A lawyer representing Attorney General Tom Horne’s alleged co-conspirator in his campaign finance case is arguing the case should be dismissed because the Secretary of State’s Office did not have the authority to bypass Horne and send it directly to the Maricopa County Attorney’s Office.
Attorney Timothy La Sota argued in his motion to dismiss that Secretary of State Ken Bennett did not follow state law that requires him to refer alleged campaign finance violations to the Attorney General’s Office. Under state law, La Sota said, Horne would have been required to send the case to an independent outside agency.
Instead, Bennett referred the case to County Attorney Bill Montgomery after Montgomery announced the findings of a joint investigation with the FBI. In effect, La Sota accused Montgomery of playing both police and prosecutor.
“Though it is not our standard practice to quote television shows in legal filings, ‘Law and Order’ gets it right with their well-known introduction about the police investigating crime and the district attorney prosecuting crime,” La Sota wrote in a filing with the Office of Administrative Hearings. “The county attorney’s office offers very thin reasons as to why this system has been abolished or never existed to begin with. But it remains our system for dealing with allegations of campaign finance violations.”
Horne and ally Kathleen Winn face charges that they illegally coordinated during the 2010 election, when Winn headed Business Leaders for Arizona, an independent expenditure committee that supported Horne in his race for attorney general. The investigation began after an investigator in Horne’s office alerted the FBI to possible campaign finance violations. The feds investigated the case with the County Attorney’s Office, which pursued civil charges after it found no evidence of criminal wrongdoing.
If Winn and Horne are successful in their effort to get the case tossed from the Office of Administrative Hearings, La Sota said the Secretary of State’s Office would no doubt send it back to the Attorney General’s Office, which would refer it to an outside agency. That would have the effect of only delaying the case, not ending it.
The Maricopa County Attorney’s Office cited several statutes it said give Bennett the authority to bypass Horne’s office, including a 2012 law that gave the Secretary of State’s Office the authority to hire its own outside counsel. But La Sota argues that the primary statute dealing with campaign finance enforcement required Bennett to send the case to Horne, and that outside counsel law passed last year doesn’t apply to law enforcement situations.
Horne had an obvious conflict of interest in the case.
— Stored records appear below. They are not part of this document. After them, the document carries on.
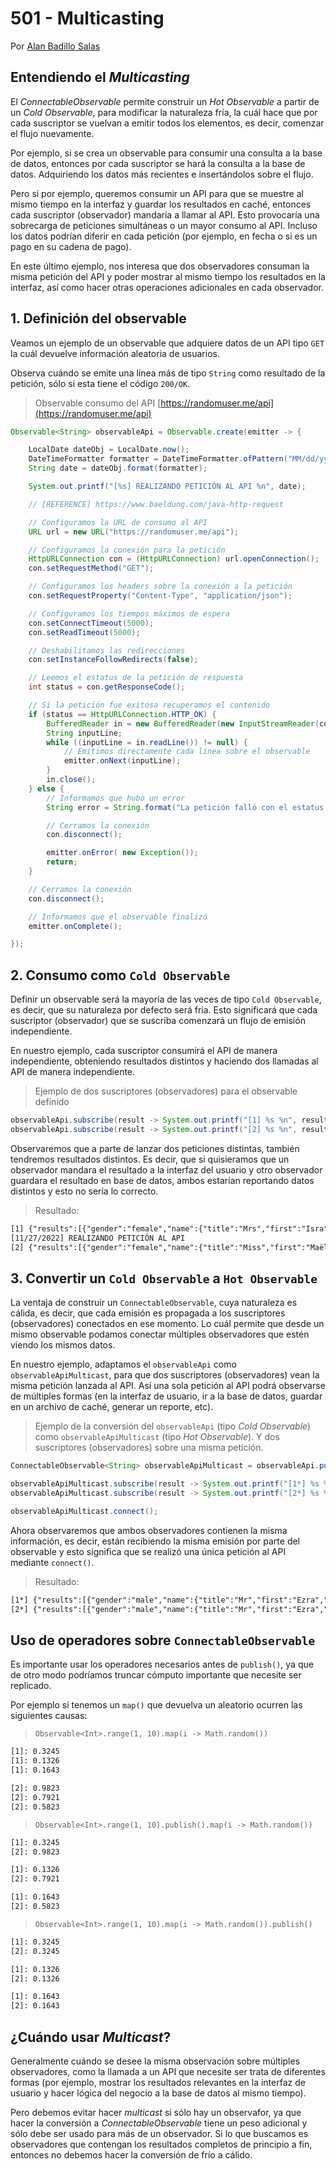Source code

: # 501 - Multicasting

Por [Alan Badillo Salas](https://www.nomadacode.com)

## Entendiendo el *Multicasting*

El *ConnectableObservable* permite construir un *Hot Observable* a partir de un *Cold Observable*, para modificar la naturaleza fría, la cuál hace que por cada suscriptor se vuelvan a emitir todos los elementos, es decir, comenzar el flujo nuevamente.

Por ejemplo, si se crea un observable para consumir una consulta a la base de datos, entonces por cada suscriptor se hará la consulta a la base de datos. Adquiriendo los datos más recientes e insertándolos sobre el flujo.

Pero si por ejemplo, queremos consumir un API para que se muestre al mismo tiempo en la interfaz y guardar los resultados en caché, entonces cada suscriptor (observador) mandaría a llamar al API. Esto provocaría una sobrecarga de peticiones simultáneas o un mayor consumo al API. Incluso los datos podrían diferir en cada petición (por ejemplo, en fecha o si es un pago en su cadena de pago).

En este último ejemplo, nos interesa que dos observadores consuman la misma petición del API y poder mostrar al mismo tiempo los resultados en la interfaz, así como hacer otras operaciones adicionales en cada observador.

## 1. Definición del observable

Veamos un ejemplo de un observable que adquiere datos de un API tipo `GET` la cuál devuelve información aleatoria de usuarios.

Observa cuándo se emite una línea más de tipo `String` como resultado de la petición, sólo si esta tiene el código `200/OK`.

> Observable consumo del API [https://randomuser.me/api](https://randomuser.me/api)

```java
Observable<String> observableApi = Observable.create(emitter -> {

    LocalDate dateObj = LocalDate.now();
    DateTimeFormatter formatter = DateTimeFormatter.ofPattern("MM/dd/yyyy");
    String date = dateObj.format(formatter);

    System.out.printf("[%s] REALIZANDO PETICIÓN AL API %n", date);

    // [REFERENCE] https://www.baeldung.com/java-http-request

    // Configuramos la URL de consumo al API
    URL url = new URL("https://randomuser.me/api");

    // Configuramos la conexión para la petición
    HttpURLConnection con = (HttpURLConnection) url.openConnection();
    con.setRequestMethod("GET");

    // Configuramos los headers sobre la conexión a la petición
    con.setRequestProperty("Content-Type", "application/json");

    // Configuramos los tiempos máximos de espera
    con.setConnectTimeout(5000);
    con.setReadTimeout(5000);

    // Deshabilitamos las redirecciones
    con.setInstanceFollowRedirects(false);

    // Leemos el estatus de la petición de respuesta
    int status = con.getResponseCode();

    // Si la petición fue exitosa recuperamos el contenido
    if (status == HttpURLConnection.HTTP_OK) {
        BufferedReader in = new BufferedReader(new InputStreamReader(con.getInputStream()));
        String inputLine;
        while ((inputLine = in.readLine()) != null) {
            // Emitimos directamente cada línea sobre el observable
            emitter.onNext(inputLine);
        }
        in.close();
    } else {
        // Informamos que hubo un error
        String error = String.format("La petición falló con el estatus: %d", status);

        // Cerramos la conexión
        con.disconnect();

        emitter.onError( new Exception());
        return;
    }

    // Cerramos la conexión
    con.disconnect();

    // Informamos que el observable finalizó
    emitter.onComplete();

});
```

## 2. Consumo como `Cold Observable`

Definir un observable será la mayoría de las veces de tipo `Cold Observable`, es decir, que su naturaleza por defecto será fría. Esto significará que cada suscriptor (observador) que se suscriba comenzará un flujo de emisión independiente.

En nuestro ejemplo, cada suscriptor consumirá el API de manera independiente, obteniendo resultados distintos y haciendo dos llamadas al API de manera independiente.

> Ejemplo de dos suscriptores (observadores) para el observable definido

```java
observableApi.subscribe(result -> System.out.printf("[1] %s %n", result));
observableApi.subscribe(result -> System.out.printf("[2] %s %n", result));
```

Observaremos que a parte de lanzar dos peticiones distintas, también tendremos resultados distintos. Es decir, que si quisieramos que un observador mandara el resultado a la interfaz del usuario y otro observador guardara el resultado en base de datos, ambos estarían reportando datos distintos y esto no sería lo correcto.

> Resultado:

```txt
[1] {"results":[{"gender":"female","name":{"title":"Mrs","first":"Isra","last":"Loe" ...
[11/27/2022] REALIZANDO PETICIÓN AL API 
[2] {"results":[{"gender":"female","name":{"title":"Miss","first":"Maëly","last":"Rodriguez" ...
```

## 3. Convertir un `Cold Observable` a `Hot Observable`

La ventaja de construir un `ConnectableObservable`, cuya naturaleza es cálida, es decir, que cada emisión es propagada a los suscriptores (observadores) conectados en ese momento. Lo cuál permite que desde un mismo observable podamos conectar múltiples observadores que estén viendo los mismos datos.

En nuestro ejemplo, adaptamos el `observableApi` como `observableApiMulticast`, para que dos suscriptores (observadores) vean la misma petición lanzada al API. Así una sola petición al API podrá observarse de múltiples formas (en la interfaz de usuario, ir a la base de datos, guardar en un archivo de caché, generar un reporte, etc).

> Ejemplo de la conversión del `observableApi` (tipo *Cold Observable*) como `observableApiMulticast` (tipo *Hot Observable*). Y dos suscriptores (observadores) sobre una misma petición.

```java
ConnectableObservable<String> observableApiMulticast = observableApi.publish();

observableApiMulticast.subscribe(result -> System.out.printf("[1*] %s %n", result));
observableApiMulticast.subscribe(result -> System.out.printf("[2*] %s %n", result));

observableApiMulticast.connect();
```

Ahora observaremos que ambos observadores contienen la misma información, es decir, están recibiendo la misma emisión por parte del observable y esto significa que se realizó una única petición al API mediante `connect()`.

> Resultado:

```txt
[1*] {"results":[{"gender":"male","name":{"title":"Mr","first":"Ezra","last":"Brown"
[2*] {"results":[{"gender":"male","name":{"title":"Mr","first":"Ezra","last":"Brown"
```

## Uso de operadores sobre `ConnectableObservable`

Es importante usar los operadores necesarios antes de `publish()`, ya que de otro modo podríamos truncar cómputo importante que necesite ser replicado. 

Por ejemplo si tenemos un `map()` que devuelva un aleatorio ocurren las siguientes causas:

> `Observable<Int>.range(1, 10).map(i -> Math.random())`

```bash
[1]: 0.3245
[1]: 0.1326
[1]: 0.1643

[2]: 0.9823
[2]: 0.7921
[2]: 0.5823
```

> `Observable<Int>.range(1, 10).publish().map(i -> Math.random())`

```bash
[1]: 0.3245
[2]: 0.9823

[1]: 0.1326
[2]: 0.7921

[1]: 0.1643
[2]: 0.5823
```

> `Observable<Int>.range(1, 10).map(i -> Math.random()).publish()`

```bash
[1]: 0.3245
[2]: 0.3245

[1]: 0.1326
[2]: 0.1326

[1]: 0.1643
[2]: 0.1643
```

## ¿Cuándo usar *Multicast*?

Generalmente cuándo se desee la misma observación sobre múltiples observadores, como la llamada a un API que necesite ser trata de diferentes formas (por ejemplo, mostrar los resultados relevantes en la interfaz de usuario y hacer lógica del negocio a la base de datos al mismo tiempo).

Pero debemos evitar hacer *multicast* si sólo hay un observafor, ya que hacer la conversión a *ConnectableObservable* tiene un peso adicional y sólo debe ser usado para más de un observador. Si lo que buscamos es observadores que contengan los resultados completos de principio a fin, entonces no debemos hacer la conversión de frío a cálido.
But La Sota said Bennett and Montgomery can’t make that decision for him.
“They don’t get to decide someone else has a conflict, so they’re going to just decide who to send it to. That’s not their choice,” La Sota said. “If someone did have a conflict but refused to send the matter out, I think you could file a special action against that person. It’s a matter of procedure. But you’ve got to follow the right procedure when you’re enforcing the law.”
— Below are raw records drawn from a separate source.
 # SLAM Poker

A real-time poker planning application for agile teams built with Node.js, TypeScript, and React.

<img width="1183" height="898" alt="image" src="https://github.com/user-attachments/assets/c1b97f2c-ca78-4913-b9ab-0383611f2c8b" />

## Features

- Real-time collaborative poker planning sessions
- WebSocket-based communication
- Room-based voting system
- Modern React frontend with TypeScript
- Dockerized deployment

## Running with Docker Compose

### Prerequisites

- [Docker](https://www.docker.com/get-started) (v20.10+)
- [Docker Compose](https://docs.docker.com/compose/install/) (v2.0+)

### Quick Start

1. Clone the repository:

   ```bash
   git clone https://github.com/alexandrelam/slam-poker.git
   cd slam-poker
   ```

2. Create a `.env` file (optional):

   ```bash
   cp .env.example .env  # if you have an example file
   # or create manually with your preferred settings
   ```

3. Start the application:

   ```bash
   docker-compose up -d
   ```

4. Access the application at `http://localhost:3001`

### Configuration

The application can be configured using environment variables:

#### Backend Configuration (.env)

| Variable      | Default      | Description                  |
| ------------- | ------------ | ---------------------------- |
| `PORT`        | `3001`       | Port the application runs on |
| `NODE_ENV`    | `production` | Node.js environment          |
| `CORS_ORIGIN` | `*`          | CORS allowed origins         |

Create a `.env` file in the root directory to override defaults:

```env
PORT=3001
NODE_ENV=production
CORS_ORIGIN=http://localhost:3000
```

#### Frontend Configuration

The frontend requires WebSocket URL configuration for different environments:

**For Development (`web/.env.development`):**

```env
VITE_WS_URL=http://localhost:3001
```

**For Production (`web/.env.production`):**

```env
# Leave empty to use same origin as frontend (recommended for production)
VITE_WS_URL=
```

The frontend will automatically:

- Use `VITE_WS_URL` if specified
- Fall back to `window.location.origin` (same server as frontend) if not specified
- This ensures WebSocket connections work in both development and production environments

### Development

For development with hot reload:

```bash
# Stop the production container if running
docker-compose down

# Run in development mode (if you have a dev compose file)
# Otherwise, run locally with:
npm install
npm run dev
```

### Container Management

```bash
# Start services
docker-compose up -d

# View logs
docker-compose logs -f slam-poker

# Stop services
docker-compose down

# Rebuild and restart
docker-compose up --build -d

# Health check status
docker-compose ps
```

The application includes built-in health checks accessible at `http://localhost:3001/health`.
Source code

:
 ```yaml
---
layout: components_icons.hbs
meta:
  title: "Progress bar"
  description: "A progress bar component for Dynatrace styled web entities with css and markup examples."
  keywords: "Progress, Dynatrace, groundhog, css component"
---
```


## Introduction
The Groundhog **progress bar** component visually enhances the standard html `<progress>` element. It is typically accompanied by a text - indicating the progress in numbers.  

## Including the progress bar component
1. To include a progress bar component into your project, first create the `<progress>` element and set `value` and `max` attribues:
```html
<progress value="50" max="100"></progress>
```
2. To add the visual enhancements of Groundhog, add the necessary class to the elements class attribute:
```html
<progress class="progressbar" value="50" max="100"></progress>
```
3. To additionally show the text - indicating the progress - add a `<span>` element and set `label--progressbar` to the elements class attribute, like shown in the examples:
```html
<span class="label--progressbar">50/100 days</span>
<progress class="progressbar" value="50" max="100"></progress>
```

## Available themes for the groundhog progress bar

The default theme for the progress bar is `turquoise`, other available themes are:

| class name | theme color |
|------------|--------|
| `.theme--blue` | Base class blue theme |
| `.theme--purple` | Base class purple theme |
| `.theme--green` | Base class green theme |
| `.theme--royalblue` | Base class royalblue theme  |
In her response to La Sota’s motion to dismiss, Deputy County Attorney Colleen Connor said Horne acknowledged his conflict of interest in April 2012, when he appointed outside counsel to advise the Secretary of State’s Office on public records requests involving Horne’s 2010 campaign and Business Leaders for Arizona.
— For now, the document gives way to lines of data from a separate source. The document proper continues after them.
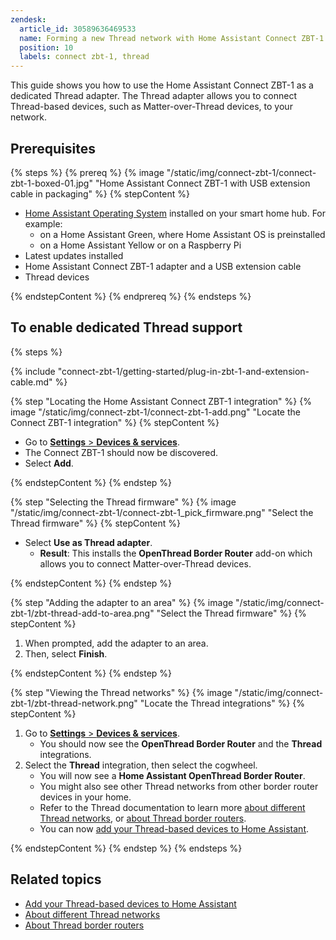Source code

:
 ```yaml
---
zendesk:
  article_id: 30589636469533
  name: Forming a new Thread network with Home Assistant Connect ZBT-1
  position: 10
  labels: connect zbt-1, thread
---
```


This guide shows you how to use the Home Assistant Connect&nbsp;ZBT-1 as a dedicated Thread adapter. The Thread adapter allows you to connect Thread-based devices, such as Matter-over-Thread devices, to your network.

## Prerequisites

{% steps %}
{% prereq %}
{% image "/static/img/connect-zbt-1/connect-zbt-1-boxed-01.jpg" "Home Assistant Connect ZBT-1 with USB extension cable in packaging" %}
{% stepContent %}

- [Home Assistant Operating System](https://www.home-assistant.io/docs/glossary/#home-assistant-operating-system) installed on your smart home hub. For example:
  - on a Home Assistant Green, where Home Assistant OS is preinstalled
  - on a Home Assistant Yellow or on a Raspberry Pi
- Latest updates installed
- Home Assistant Connect&nbsp;ZBT-1 adapter and a USB extension cable
- Thread devices

{% endstepContent %}
{% endprereq %}
{% endsteps %}

## To enable dedicated Thread support

{% steps %}

{% include "connect-zbt-1/getting-started/plug-in-zbt-1-and-extension-cable.md" %}

{% step "Locating the Home Assistant Connect&nbsp;ZBT-1 integration" %}
{% image "/static/img/connect-zbt-1/connect-zbt-1-add.png" "Locate the Connect ZBT-1 integration" %}
{% stepContent %}

- Go to [**Settings** > **Devices & services**](https://my.home-assistant.io/redirect/integrations/).
- The Connect ZBT-1 should now be discovered.
- Select **Add**.

{% endstepContent %}
{% endstep %}

{% step "Selecting the Thread firmware" %}
{% image "/static/img/connect-zbt-1/connect-zbt-1_pick_firmware.png" "Select the Thread firmware" %}
{% stepContent %}

- Select **Use as Thread adapter**.
  - **Result**: This installs the **OpenThread Border Router** add-on which allows you to connect Matter-over-Thread devices.

{% endstepContent %}
{% endstep %}

{% step "Adding the adapter to an area" %}
{% image "/static/img/connect-zbt-1/zbt-thread-add-to-area.png" "Select the Thread firmware" %}
{% stepContent %}

1. When prompted, add the adapter to an area.
2. Then, select **Finish**.

{% endstepContent %}
{% endstep %}

{% step "Viewing the Thread networks" %}
{% image "/static/img/connect-zbt-1/zbt-thread-network.png" "Locate the Thread integrations" %}
{% stepContent %}

1. Go to [**Settings** > **Devices & services**](https://my.home-assistant.io/redirect/integrations/).
   - You should now see the **OpenThread Border Router** and the **Thread** integrations.
2. Select the **Thread** integration, then select the cogwheel.
   - You will now see a **Home Assistant OpenThread Border Router**.
   - You might also see other Thread networks from other border router devices in your home.
   - Refer to the Thread documentation to learn more [about different Thread networks](https://www.home-assistant.io/integrations/thread/#about-different-thread-networks), or [about Thread border routers](https://www.home-assistant.io/integrations/thread/#about-thread-border-routers).
   - You can now [add your Thread-based devices to Home Assistant](https://www.home-assistant.io/integrations/thread/#adding-a-thread-based-device-to-home-assistant).

{% endstepContent %}
{% endstep %}
{% endsteps %}

## Related topics

- [Add your Thread-based devices to Home Assistant](https://www.home-assistant.io/integrations/thread/#adding-a-thread-based-device-to-home-assistant)
- [About different Thread networks](https://www.home-assistant.io/integrations/thread/#about-different-thread-networks)
- [About Thread border routers](https://www.home-assistant.io/integrations/thread/#about-thread-border-routers)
“Given the attorney general’s disqualification from providing legal services on all matters related to his 2010 campaign for attorney general and related to any other political committee that assisted Mr. Horne’s campaign, the secretary of state was authorized to seek attorneys to provide representation in this case,” Connor wrote in response to La Sota. “Moreover, under the circumstances presented in this case, the secretary of state was authorized to divest the attorney general of his role in the enforcement process and retain other counsel.
“Certainly the statutes were not enacted with the idea that the state’s top prosecutor would be the one to have allegedly violated the law.”
La Sota said the outside counsel was only for the public records issue.
Jerry Cobb, a spokesman for the Maricopa County Attorney’s Office, wouldn’t comment on the specifics of La Sota’s motion, saying only that Bennett had the legal authority to refer the case to Montgomery.
“It is our position that the relevant statutes permit the SOS to hire independent counsel in place of the AG in matters that present an obvious conflict with the AGO,” Cobb said in an email to the Arizona Capitol Times.
Cobb also noted that state statute says “any qualified elector” can initiate a campaign finance complaint with either the attorney general or the county attorney for the county in which the alleged violation occurred. Connor wrote in her response that the law authorizes the secretary of state and Maricopa County Attorney’s Office to initiate enforcement on their own.
Horne spokeswoman Amy Rezzonico said the Attorney General’s Office does not share the concerns voiced by Drake in his affidavit about Gila County’s capacity to handle campaign finance case. She said other attorneys general in the past have referred such cases to Gila County as well.
Connor also pointed out that the Legislature passed the 2012 law allowing Bennett to seek outside counsel. In a related filing, Assistant Secretary of State Jim Drake wrote that Bennett sought the outside counsel law, in part, because he was aware of the FBI investigation and was concerned that he would have to refer the case to Horne himself.
“This specific provision was the impetus for us to go to great lengths in the final days of session in order to ensure that our office would be able to independently obtain counsel rather than rely on the Attorney General’s Office,” Drake wrote.
Drake also wrote that the Secretary of State’s Office was concerned that Horne was referring independent expenditure enforcement cases to the Gila County Attorney’s Office, and that the office did not have the resources to adequately prosecute those cases. Drake wrote that the office wanted more control over which counties would oversee enforcement actions in the future.
However, in his testimony before the Senate Judiciary Committee, Bennett said he had no issues with the representation of the Attorney General’s Office, and said issues had arisen when Horne’s predecessor, Terry Goddard, was the Democratic nominee in the 2010 governor’s race against Republican Jan Brewer.
La Sota said the outside counsel law is irrelevant, because the Attorney General’s Office does not represent the Secretary of State’s Office in enforcement matters any more than the County Attorney’s Office represents the Phoenix Police Department when it prosecutes cases. In matters where the attorney general represents the secretary of state, the secretary of state is his client and he must follow his client’s directions. But in prosecutorial situations, La Sota said, it’s the attorney general who makes the decisions.
“If that’s what they wanted, they should’ve said it in the actual bill,” La Sota said. “I don’t think the text of it supports that.
Michael Kimerer, Horne’s attorney, joined Winn’s motion to dismiss. He also filed his own motion, arguing that the case should be dismissed because the allegations that Horne and Winn coordinated in fundraising for Business Leaders for Arizona would not constitute illegal coordination.